* Work order: The copy you return must match the listing word for word and carry no pictures.

* Materials provided:
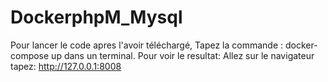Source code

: # DockerphpM_Mysql
  Pour lancer le code apres  l'avoir  téléchargé,
  Tapez la commande : docker-compose up dans un terminal.
  Pour voir le resultat:
  Allez sur le navigateur tapez: http://127.0.0.1:8008
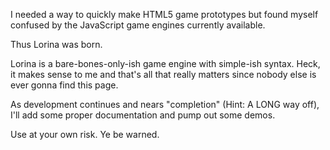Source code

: I needed a way to quickly make HTML5 game prototypes but found myself confused by the JavaScript game engines currently available.

Thus Lorina was born.

Lorina is a bare-bones-only-ish game engine with simple-ish syntax.  Heck, it makes sense to me and that's all that really matters since nobody else is ever gonna find this page.

As development continues and nears "completion" (Hint: A LONG way off), I'll add some proper documentation and pump out some demos.

Use at your own risk.  Ye be warned.
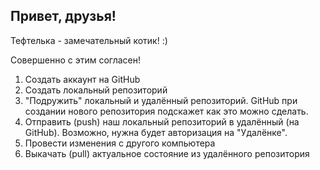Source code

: ## Привет, друзья! ##

Тефтелька - замечательный котик! :)

Совершенно с этим согласен!


1. Создать аккаунт на GitHub
2. Создать локальный репозиторий
3. "Подружить" локальный и удалённый репозиторий. GitHub при создании нового репозитория подскажет как это можно сделать.
4. Отправить (push) наш локальный репозиторий в удалённый (на GitHub). Возможно, нужна будет авторизация на "Удалёнке".
5. Провести изменения с другого компьютера
6. Выкачать (pull) актуальное состояние из удалённого репозитория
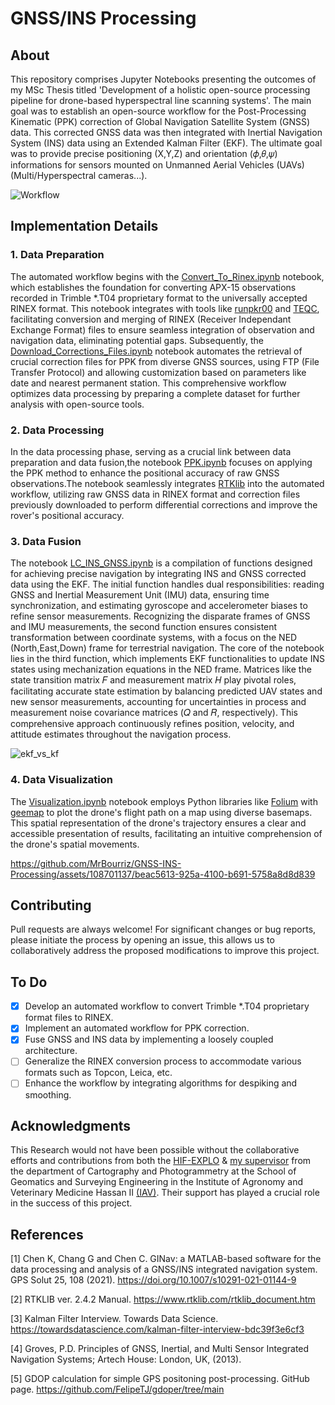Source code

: # GNSS/INS Processing

## About

This repository comprises Jupyter Notebooks presenting the outcomes of my MSc Thesis titled 'Development of a holistic open-source processing pipeline for drone-based hyperspectral line scanning systems'. The main goal was to establish an open-source workflow for the Post-Processing Kinematic (PPK) correction of Global Navigation Satellite System (GNSS) data. This corrected GNSS data was then integrated with Inertial Navigation System (INS) data using an Extended Kalman Filter (EKF). The ultimate goal was to provide precise positioning (X,Y,Z) and orientation (𝜙,𝜃,𝜓) informations for sensors mounted on Unmanned Aerial Vehicles (UAVs) (Multi/Hyperspectral cameras...).

![Workflow](https://github.com/MrBourriz/GNSS-INS-Processing/assets/108701137/c063b786-23e8-4fb9-a530-abd346244743)

## Implementation Details
### 1. Data Preparation
The automated workflow begins with the [Convert_To_Rinex.ipynb](1_Convert_To_Rinex.ipynb) notebook, which establishes the foundation for converting APX-15 observations recorded in Trimble *.T04 proprietary format to the universally accepted RINEX format. This notebook integrates with tools like [runpkr00](https://kb.unavco.org/article/trimble-runpkr00-latest-versions-744.html) and [TEQC](https://www.unavco.org/software/data-processing/teqc/teqc.html), facilitating conversion and merging of RINEX (Receiver Independant Exchange Format) files to ensure seamless integration of observation and navigation data, eliminating potential gaps. Subsequently, the [Download_Corrections_Files.ipynb](2_Download_Corrections_Files.ipynb) notebook automates the retrieval of crucial correction files for PPK from diverse GNSS sources, using FTP (File Transfer Protocol) and allowing customization based on parameters like date and nearest permanent station. This comprehensive workflow optimizes data processing by preparing a complete dataset for further analysis with open-source tools.
### 2. Data Processing
In the data processing phase, serving as a crucial link between data preparation and data fusion,the notebook [PPK.ipynb](3_PPK.ipynb) focuses on applying the PPK method to enhance the positional accuracy of raw GNSS observations.The notebook seamlessly integrates [RTKlib](https://www.rtklib.com/) into the automated workflow, utilizing raw GNSS data in RINEX format and correction files previously downloaded to perform differential corrections and improve the rover's positional accuracy.
### 3. Data Fusion
The notebook [LC_INS_GNSS.ipynb](5_LC_INS_GNSS.ipynb) is a compilation of functions designed for achieving precise navigation by integrating INS and GNSS corrected data using the EKF. The initial function handles dual responsibilities: reading GNSS and Inertial Measurement Unit (IMU) data, ensuring time synchronization, and estimating gyroscope and accelerometer biases to refine sensor measurements. Recognizing the disparate frames of GNSS and IMU measurements, the second function ensures consistent transformation between coordinate systems, with a focus on the NED (North,East,Down) frame for terrestrial navigation. The core of the notebook lies in the third function, which implements EKF functionalities to update INS states using mechanization equations in the NED frame. Matrices like the state transition matrix 𝐹 and measurement matrix 𝐻 play pivotal roles, facilitating accurate state estimation by balancing predicted UAV states and new sensor measurements, accounting for uncertainties in process and measurement noise covariance matrices (𝑄 and 𝑅, respectively). This comprehensive approach continuously refines position, velocity, and attitude estimates throughout the navigation process.

![ekf_vs_kf](https://github.com/MrBourriz/GNSS-INS-Processing/assets/108701137/b89de74a-9f71-43c1-834b-7cf910b9e72e)
### 4. Data Visualization
The [Visualization.ipynb](4_Visualization.ipynb) notebook employs Python libraries like [Folium](https://python-visualization.github.io/folium/latest/) with [geemap](https://geemap.org/) to plot the drone's flight path on a map using diverse basemaps. This spatial representation of the drone's trajectory ensures a clear and accessible presentation of results, facilitating an intuitive comprehension of the drone's spatial movements.

https://github.com/MrBourriz/GNSS-INS-Processing/assets/108701137/beac5613-925a-4100-b691-5758a8d8d839

## Contributing
Pull requests are always welcome!
For significant changes or bug reports, please initiate the process by opening an issue, this allows us to collaboratively address the proposed modifications to improve this project. 

## To Do
- [x] Develop an automated workflow to convert Trimble *.T04 proprietary format files to RINEX.
- [x] Implement an automated workflow for PPK correction.
- [x] Fuse GNSS and INS data by implementing a loosely coupled architecture.
- [ ] Generalize the RINEX conversion process to accommodate various formats such as Topcon, Leica, etc.
- [ ] Enhance the workflow by integrating algorithms for despiking and smoothing.     

## Acknowledgments
This Research would not have been possible without the collaborative efforts and contributions from both the [HIF-EXPLO](https://github.com/hifexplo) & [my supervisor](https://scholar.google.fr/citations?user=qbAXQGkAAAAJ&hl=fr) from the department of Cartography and Photogrammetry at the School of Geomatics and Surveying Engineering in the Institute of Agronomy and Veterinary Medicine Hassan II [(IAV)](https://iav.ac.ma/). Their support has played a crucial role in the success of this project.

## References

[1] Chen K, Chang G and Chen C. GINav: a MATLAB-based software for the data processing and analysis of a GNSS/INS integrated navigation system. GPS Solut 25, 108 (2021). https://doi.org/10.1007/s10291-021-01144-9

[2] RTKLIB ver. 2.4.2 Manual. https://www.rtklib.com/rtklib_document.htm

[3] Kalman Filter Interview. Towards Data Science. https://towardsdatascience.com/kalman-filter-interview-bdc39f3e6cf3

[4] Groves, P.D. Principles of GNSS, Inertial, and Multi Sensor Integrated Navigation Systems; Artech House: London, UK, (2013).

[5] GDOP calculation for simple GPS positoning post-processing. GitHub page. https://github.com/FelipeTJ/gdoper/tree/main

* Exercise result:
Source code

: # DockerphpM_Mysql
  Pour lancer le code apres  l'avoir  téléchargé,
  Tapez la commande : docker-compose up dans un terminal.
  Pour voir le resultat:
  Allez sur le navigateur tapez: http://127.0.0.1:8008
Source code

: I needed a way to quickly make HTML5 game prototypes but found myself confused by the JavaScript game engines currently available.

Thus Lorina was born.

Lorina is a bare-bones-only-ish game engine with simple-ish syntax.  Heck, it makes sense to me and that's all that really matters since nobody else is ever gonna find this page.

As development continues and nears "completion" (Hint: A LONG way off), I'll add some proper documentation and pump out some demos.

Use at your own risk.  Ye be warned.
Source code

: ## Привет, друзья! ##

Тефтелька - замечательный котик! :)

Совершенно с этим согласен!


1. Создать аккаунт на GitHub
2. Создать локальный репозиторий
3. "Подружить" локальный и удалённый репозиторий. GitHub при создании нового репозитория подскажет как это можно сделать.
4. Отправить (push) наш локальный репозиторий в удалённый (на GitHub). Возможно, нужна будет авторизация на "Удалёнке".
5. Провести изменения с другого компьютера
6. Выкачать (pull) актуальное состояние из удалённого репозитория
Source code

: # GNSS/INS Processing

## About

This repository comprises Jupyter Notebooks presenting the outcomes of my MSc Thesis titled 'Development of a holistic open-source processing pipeline for drone-based hyperspectral line scanning systems'. The main goal was to establish an open-source workflow for the Post-Processing Kinematic (PPK) correction of Global Navigation Satellite System (GNSS) data. This corrected GNSS data was then integrated with Inertial Navigation System (INS) data using an Extended Kalman Filter (EKF). The ultimate goal was to provide precise positioning (X,Y,Z) and orientation (𝜙,𝜃,𝜓) informations for sensors mounted on Unmanned Aerial Vehicles (UAVs) (Multi/Hyperspectral cameras...).

![Workflow](https://github.com/MrBourriz/GNSS-INS-Processing/assets/108701137/c063b786-23e8-4fb9-a530-abd346244743)

## Implementation Details
### 1. Data Preparation
The automated workflow begins with the [Convert_To_Rinex.ipynb](1_Convert_To_Rinex.ipynb) notebook, which establishes the foundation for converting APX-15 observations recorded in Trimble *.T04 proprietary format to the universally accepted RINEX format. This notebook integrates with tools like [runpkr00](https://kb.unavco.org/article/trimble-runpkr00-latest-versions-744.html) and [TEQC](https://www.unavco.org/software/data-processing/teqc/teqc.html), facilitating conversion and merging of RINEX (Receiver Independant Exchange Format) files to ensure seamless integration of observation and navigation data, eliminating potential gaps. Subsequently, the [Download_Corrections_Files.ipynb](2_Download_Corrections_Files.ipynb) notebook automates the retrieval of crucial correction files for PPK from diverse GNSS sources, using FTP (File Transfer Protocol) and allowing customization based on parameters like date and nearest permanent station. This comprehensive workflow optimizes data processing by preparing a complete dataset for further analysis with open-source tools.
### 2. Data Processing
In the data processing phase, serving as a crucial link between data preparation and data fusion,the notebook [PPK.ipynb](3_PPK.ipynb) focuses on applying the PPK method to enhance the positional accuracy of raw GNSS observations.The notebook seamlessly integrates [RTKlib](https://www.rtklib.com/) into the automated workflow, utilizing raw GNSS data in RINEX format and correction files previously downloaded to perform differential corrections and improve the rover's positional accuracy.
### 3. Data Fusion
The notebook [LC_INS_GNSS.ipynb](5_LC_INS_GNSS.ipynb) is a compilation of functions designed for achieving precise navigation by integrating INS and GNSS corrected data using the EKF. The initial function handles dual responsibilities: reading GNSS and Inertial Measurement Unit (IMU) data, ensuring time synchronization, and estimating gyroscope and accelerometer biases to refine sensor measurements. Recognizing the disparate frames of GNSS and IMU measurements, the second function ensures consistent transformation between coordinate systems, with a focus on the NED (North,East,Down) frame for terrestrial navigation. The core of the notebook lies in the third function, which implements EKF functionalities to update INS states using mechanization equations in the NED frame. Matrices like the state transition matrix 𝐹 and measurement matrix 𝐻 play pivotal roles, facilitating accurate state estimation by balancing predicted UAV states and new sensor measurements, accounting for uncertainties in process and measurement noise covariance matrices (𝑄 and 𝑅, respectively). This comprehensive approach continuously refines position, velocity, and attitude estimates throughout the navigation process.

![ekf_vs_kf](https://github.com/MrBourriz/GNSS-INS-Processing/assets/108701137/b89de74a-9f71-43c1-834b-7cf910b9e72e)
### 4. Data Visualization
The [Visualization.ipynb](4_Visualization.ipynb) notebook employs Python libraries like [Folium](https://python-visualization.github.io/folium/latest/) with [geemap](https://geemap.org/) to plot the drone's flight path on a map using diverse basemaps. This spatial representation of the drone's trajectory ensures a clear and accessible presentation of results, facilitating an intuitive comprehension of the drone's spatial movements.

https://github.com/MrBourriz/GNSS-INS-Processing/assets/108701137/beac5613-925a-4100-b691-5758a8d8d839

## Contributing
Pull requests are always welcome!
For significant changes or bug reports, please initiate the process by opening an issue, this allows us to collaboratively address the proposed modifications to improve this project. 

## To Do
- [x] Develop an automated workflow to convert Trimble *.T04 proprietary format files to RINEX.
- [x] Implement an automated workflow for PPK correction.
- [x] Fuse GNSS and INS data by implementing a loosely coupled architecture.
- [ ] Generalize the RINEX conversion process to accommodate various formats such as Topcon, Leica, etc.
- [ ] Enhance the workflow by integrating algorithms for despiking and smoothing.     

## Acknowledgments
This Research would not have been possible without the collaborative efforts and contributions from both the [HIF-EXPLO](https://github.com/hifexplo) & [my supervisor](https://scholar.google.fr/citations?user=qbAXQGkAAAAJ&hl=fr) from the department of Cartography and Photogrammetry at the School of Geomatics and Surveying Engineering in the Institute of Agronomy and Veterinary Medicine Hassan II [(IAV)](https://iav.ac.ma/). Their support has played a crucial role in the success of this project.

## References

[1] Chen K, Chang G and Chen C. GINav: a MATLAB-based software for the data processing and analysis of a GNSS/INS integrated navigation system. GPS Solut 25, 108 (2021). https://doi.org/10.1007/s10291-021-01144-9

[2] RTKLIB ver. 2.4.2 Manual. https://www.rtklib.com/rtklib_document.htm

[3] Kalman Filter Interview. Towards Data Science. https://towardsdatascience.com/kalman-filter-interview-bdc39f3e6cf3

[4] Groves, P.D. Principles of GNSS, Inertial, and Multi Sensor Integrated Navigation Systems; Artech House: London, UK, (2013).

[5] GDOP calculation for simple GPS positoning post-processing. GitHub page. https://github.com/FelipeTJ/gdoper/tree/main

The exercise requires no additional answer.